Visualize distributions with histograms and density plots¶

This is the third installment in a series of blog posts where we reproduce plots from Claus Wilke’s book, Fundamentals of Data Visualization.

This notebook demonstrates how to recreate the single distribution histograms and density plots found in the visualizing distributions chapter of the book. We will use the Bokeh quad() and patch() glyphs to receate the histograms and density plots.

In [1]:
from bokeh.io import output_notebook, export_png

output_notebook()  # render plots inline in notebook
Loading BokehJS ...

Histograms¶

The plots in this sub-section represent the age distribution of the Titanic passengers.
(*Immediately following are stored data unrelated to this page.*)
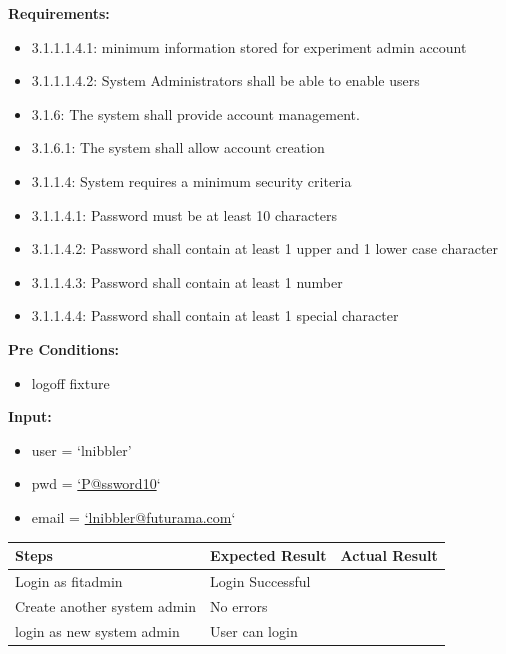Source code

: \documentclass[letterpaper,10pt,english]{sphinxmanual}
\begin{document}
\begin{fulllineitems}
\label{STD/test_create_account:test_create_account.test_create_system_admin}
\textbf{Requirements:}
\begin{itemize}
\item {} 
3.1.1.1.4.1: minimum information stored for experiment admin account

\item {} 
3.1.1.1.4.2: System Administrators shall be able to enable users

\item {} 
3.1.6: The system shall provide account management.

\item {} 
3.1.6.1: The system shall allow account creation

\item {} 
3.1.1.4: System requires a minimum security criteria

\item {} 
3.1.1.4.1: Password must be at least 10 characters

\item {} 
3.1.1.4.2: Password shall contain at least 1 upper and 1 lower case character

\item {} 
3.1.1.4.3: Password shall contain at least 1 number

\item {} 
3.1.1.4.4: Password shall contain at least 1 special character

\end{itemize}

\textbf{Pre Conditions:}
\begin{itemize}
\item {} 
logoff fixture

\end{itemize}

\textbf{Input:}
\begin{itemize}
\item {} 
user = `lnibbler'

\item {} 
pwd = \href{mailto:'P@ssword10}{`P@ssword10}`

\item {} 
email = \href{mailto:'lnibbler@futurama.com}{`lnibbler@futurama.com}`

\end{itemize}

\begin{tabulary}{\linewidth}{|L|L|L|}
\hline
\textsf{\relax 
Steps
} & \textsf{\relax 
Expected Result
} & \textsf{\relax 
Actual Result
}\\
\hline
Login as fitadmin
 & 
Login Successful
 & \\
\hline
Create another system admin
 & 
No errors
 & \\
\hline
login as new system admin
 & 
User can login
 & \\
\hline\end{tabulary}


\end{fulllineitems}
\end{document}
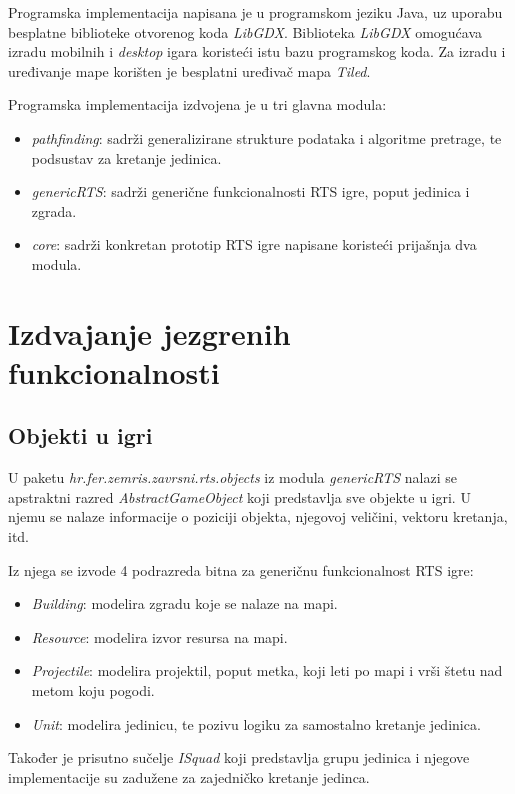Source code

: \documentclass[times, utf8, zavrsni, numeric]{fer}
\begin{document}
\par Programska implementacija napisana je u programskom jeziku Java, uz uporabu besplatne biblioteke otvorenog koda \textit{LibGDX}.
Biblioteka \textit{LibGDX} omogućava izradu mobilnih i \textit{desktop} igara koristeći istu bazu programskog koda. 
Za izradu i uređivanje mape korišten je besplatni uređivač mapa \textit{Tiled}.

\par Programska implementacija izdvojena je u tri glavna modula:
\begin{itemize}
	\item \textit{pathfinding}: sadrži generalizirane strukture podataka i algoritme pretrage, te podsustav za kretanje jedinica.
	\item \textit{genericRTS}: sadrži generične funkcionalnosti RTS igre, poput jedinica i zgrada.
	\item \textit{core}: sadrži konkretan prototip RTS igre napisane koristeći prijašnja dva modula.
\end{itemize}

\section{Izdvajanje jezgrenih funkcionalnosti}\label{sec:core}

\subsection{Objekti u igri}

\par U paketu \textit{hr.fer.zemris.zavrsni.rts.objects} iz modula \textit{genericRTS} nalazi se apstraktni razred \textit{AbstractGameObject} koji predstavlja sve objekte u igri.
U njemu se nalaze informacije o poziciji objekta, njegovoj veličini, vektoru kretanja, itd.

\par Iz njega se izvode 4 podrazreda bitna za generičnu funkcionalnost RTS igre:
\begin{itemize}
	\item \textit{Building}: modelira zgradu koje se nalaze na mapi.
	\item \textit{Resource}: modelira izvor resursa na mapi.
	\item \textit{Projectile}: modelira projektil, poput metka, koji leti po mapi i vrši štetu nad metom koju pogodi.
	\item \textit{Unit}: modelira jedinicu, te pozivu logiku za samostalno kretanje jedinica. 
\end{itemize}
Također je prisutno sučelje \textit{ISquad} koji predstavlja grupu jedinica i njegove implementacije su zadužene za zajedničko kretanje jedinca.
\end{document}
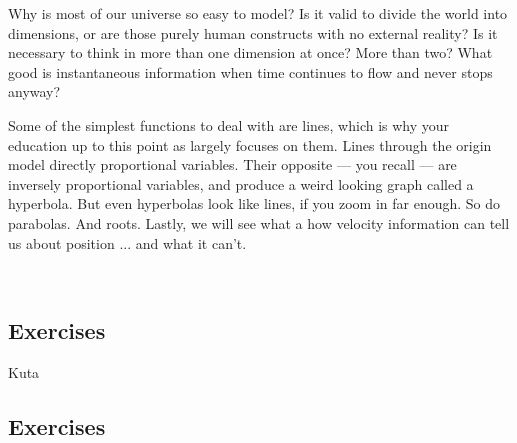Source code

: 

Why is most of our universe so easy to model?  
Is it valid to divide the world into dimensions,
or are those purely human constructs with no external reality?  
Is it necessary to think in more 
than one dimension at once?  More than two?  
What good is instantaneous information when 
time continues to flow and never stops anyway?

Some of the simplest functions to deal with are lines, which is why your education
up to this point as largely focuses on them.  Lines through the origin model directly
proportional variables.  Their opposite --- you recall --- are inversely proportional
variables, and produce a weird looking graph called a hyperbola.  But even hyperbolas
look like lines, if you zoom in far enough.  So do parabolas.  And roots.  Lastly,
we will see what a how velocity information can tell us about position ...
and what it can't.

\newpage
\chapterminitoc


\newpage
{}
\newpage

\newpage




\newpage
{}
\newpage

~\vfill
\newpage
\subsection{Exercises}
Kuta





\newpage
{}
\newpage

\subsection{Exercises}
\noindent{}
\newpage
\noindent{}
\newpage
\noindent{}




\newpage
{}
\newpage

~\vfill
The quad() glyph is used to create the histograms.

Data preparation¶

In [2]:
# import the relevant library
import pandas as pd
In [3]:
file = "../data/csv_files/titanic_all.csv"

df = pd.read_csv(file)

ages = df.age.dropna()

ages
Out[3]:
0       29.00
1        2.00
2       30.00
3       25.00
4        0.92
        ...
1308    27.00
1309    26.00
1310    22.00
1311    24.00
1312    29.00
Name: age, Length: 756, dtype: float64

Plotting¶

In [4]:
from bokeh.plotting import figure, show
import numpy as np
In [5]:
# create a function to plot a histogram


def plot_hist(df, step, title):
    """
    Create a histogram plot using Bokeh.

    Args:
        df (array-like): The data to be plotted as a histogram.
        step (float): The width of each bin in the histogram.
        title (str): The title of the plot.

    Returns:
        bokeh.plotting.figure.Figure: The Bokeh figure object representing the histogram plot.

    Raises:
        ValueError: If the input data is empty or contains invalid values.
    """
    # data validation
    if len(df) == 0:
        raise ValueError("Input data is empty.")

    if not all(isinstance(val, (int, float)) for val in df):
        raise ValueError(
            "Input data contains invalid values. Expected numerical values."
        )

    # function implementation
    bins = np.arange(0, 80, step)  # create bins
    hist, edges = np.histogram(df, bins=bins)  # create histogram and bin edges

    # create figure object
    p = figure(
        title=title,  # plot title
        height=300,  # plot height
        width=400,  # plot width
        toolbar_location=None, # remove toolbars
        x_axis_label="age (years)",
        y_axis_label="count",
    )

    # create histogram plot
    p.quad(
        top=hist,  # frequency value of each bin
        bottom=0,  # start of rectangle on y-axis
        left=edges[:-1],  # left edges of bin
        right=edges[1:],  # right edges of bin
        fill_color="#52A9EB",  # rectangle color
        line_color="white",  # line color of rectangle
    )

    # plot customization

    # customise x-axis
    p.x_range.start = 0
    p.xaxis.ticker = [0, 20, 40, 60]
    p.xgrid.grid_line_color = None
    p.xaxis.axis_line_color = None
    p.xaxis.major_tick_line_color = "gray"
    p.xaxis.major_tick_out = 2

    # customise y-axis
    p.y_range.start = 0
    p.yaxis.minor_tick_out = 0
    p.yaxis.axis_line_color = None
    p.yaxis.major_tick_line_color = "gray"
    p.yaxis.major_tick_out = 0
    p.yaxis.major_tick_in = 0

    return p
In [6]:
# plot a single histogram
single = plot_hist(ages, 5, "figure 7.1")

show(single)
In [7]:
from bokeh.layouts import gridplot
In [8]:
# plot four histograms and display in a 2x2 grid
one = plot_hist(ages, 1, "a")
three = plot_hist(ages, 3, "b")
five = plot_hist(ages, 5, "c")
fifteen = plot_hist(ages, 15, "d")

layout = gridplot([[one, three], [five, fifteen]])

show(layout)
# save output as a png file
export_png(layout, filename="../images/grid_histogram.png");
Unable to obtain driver using Selenium Manager: C:\Users\SimpcyClassy\anaconda3\lib\site-packages\selenium\webdriver\common\windows\selenium-manager.exe is missing.  Please open an issue on https://github.com/SeleniumHQ/selenium/issues

For more information on the quad() glyph, check our reference guide here.

Density plots¶

The plots in this sub-section represent the kernel density estimate of the age distribution of passengers on the Titanic.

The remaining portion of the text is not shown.